American writer (1940–1993)

Anne Spencer Lindbergh (October 2, 1940 – December 10, 1993) was an American writer, primarily of children's novels. She was a daughter of aviators/authors Charles Lindbergh and Anne Morrow Lindbergh.

== Biography ==
Anne Lindbergh was raised in Darien, Connecticut. After studying at Radcliffe College for three years, she moved to Paris to continue her education, studying at the Sorbonne. She met and married a fellow student there, Julien Feydy, who later became a political scientist and university professor. They had two children: a daughter Constance Feydy and a son Marek Sapieyevski. They later divorced.

She later married Jerzy Sapieyevski, a composer and conductor she met in Europe and with whom she moved to Washington. They also divorced. She was married to Noel Perrin, American essayist and a professor at Dartmouth College, at the time of her death. They lived together in Thetford Center, Vermont.

Anne Lindbergh wrote numerous books, most of them for children.

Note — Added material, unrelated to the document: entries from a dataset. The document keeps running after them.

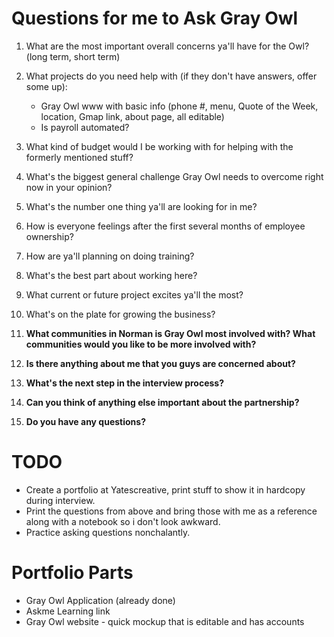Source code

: 
# Questions for me to Ask Gray Owl 

1. What are the most important overall concerns ya'll have for the Owl? (long term, short term)

2. What projects do you need help with (if they don't have answers, offer some up):
   - Gray Owl www with basic info (phone #, menu, Quote of the Week, location, Gmap link, about page, all editable)
   - Is payroll automated?

3. What kind of budget would I be working with for helping with the formerly mentioned stuff?

4. What's the biggest general challenge Gray Owl needs to overcome right now in your opinion?

5. What's the number one thing ya'll are looking for in me?

6. How is everyone feelings after the first several months of employee ownership?

7. How are ya'll planning on doing training?

8. What's the best part about working here?

9. What current or future project excites ya'll the most?

10. What's on the plate for growing the business?

11. **What communities in Norman is Gray Owl most involved with? What communities would you like to be more involved with?**

12. **Is there anything about me that you guys are concerned about?**

13. **What's the next step in the interview process?**

14. **Can you think of anything else important about the partnership?**

15. **Do you have any questions?**


# TODO
 - Create a portfolio at Yatescreative, print stuff to show it in hardcopy during interview.
 - Print the questions from above and bring those with me as a reference along with a notebook so i don't look awkward.
 - Practice asking questions nonchalantly.


# Portfolio Parts
 - Gray Owl Application (already done)
 - Askme Learning link
 - Gray Owl website - quick mockup that is editable and has accounts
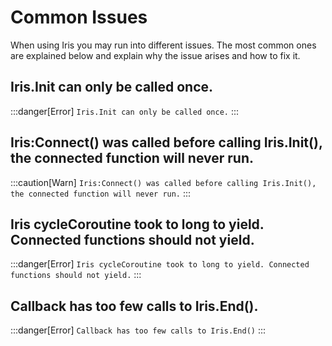 # Common Issues

When using Iris you may run into different issues. The most common ones are explained below and explain why the issue arises and how to fix it.

## Iris.Init can only be called once.
:::danger[Error]
`Iris.Init can only be called once.`
:::

## Iris:Connect() was called before calling Iris.Init(), the connected function will never run.
:::caution[Warn]
`Iris:Connect() was called before calling Iris.Init(), the connected function will never run.`
:::


## Iris cycleCoroutine took to long to yield. Connected functions should not yield.
:::danger[Error]
`Iris cycleCoroutine took to long to yield. Connected functions should not yield.`
:::

## Callback has too few calls to Iris.End().
:::danger[Error]
`Callback has too few calls to Iris.End()`
:::
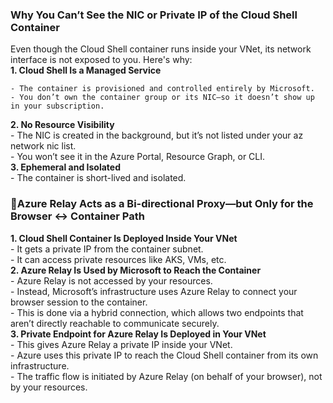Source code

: ### Why You Can’t See the NIC or Private IP of the Cloud Shell Container  
Even though the Cloud Shell container runs inside your VNet, its network interface is not exposed to you. Here's why:  
 **1. Cloud Shell Is a Managed Service** 
 
	- The container is provisioned and controlled entirely by Microsoft.    
	- You don’t own the container group or its NIC—so it doesn’t show up in your subscription.       
 **2. No Resource Visibility**  
	- The NIC is created in the background, but it’s not listed under your az network nic list.    
	- You won’t see it in the Azure Portal, Resource Graph, or CLI.     
 **3. Ephemeral and Isolated**     
	- The container is short-lived and isolated.     


### 🔌Azure Relay Acts as a Bi-directional Proxy—but Only for the Browser ↔ Container Path  
**1. Cloud Shell Container Is Deployed Inside Your VNet**     
	- It gets a private IP from the container subnet.     
	- It can access private resources like AKS, VMs, etc.     
 **2. Azure Relay Is Used by Microsoft to Reach the Container**    
	- Azure Relay is not accessed by your resources.     
	- Instead, Microsoft’s infrastructure uses Azure Relay to connect your browser session to the container.         
	- This is done via a hybrid connection, which allows two endpoints that aren’t directly reachable to communicate securely.      
 **3. Private Endpoint for Azure Relay Is Deployed in Your VNet**    
	- This gives Azure Relay a private IP inside your VNet.      
	- Azure uses this private IP to reach the Cloud Shell container from its own infrastructure.     
	- The traffic flow is initiated by Azure Relay (on behalf of your browser), not by your resources.     
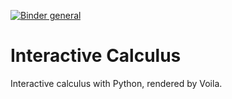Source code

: [![Binder general](https://mybinder.org/badge_logo.svg)](https://mybinder.org/v2/gh/zolabar/Interactive-Calculus/HEAD)

# Interactive Calculus
 
 Interactive calculus with Python, rendered by Voila.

Anne Lindbergh died of cancer in 1993 at her home in Thetford Center, Vermont, at the age of 53.

== Personal life ==
Anne Lindbergh's eldest brother, Charles Augustus Lindbergh Jr., the first of six children born to Charles and Anne Lindbergh, died in the 1932 Lindbergh kidnapping — what many termed at the time "the crime of the century". Anne's other Lindbergh siblings are aquanaut Jon Lindbergh (1932–2021), Land Morrow Lindbergh (born 1937), conservationist Scott Lindbergh (born 1942), and Reeve Lindbergh (born 1945).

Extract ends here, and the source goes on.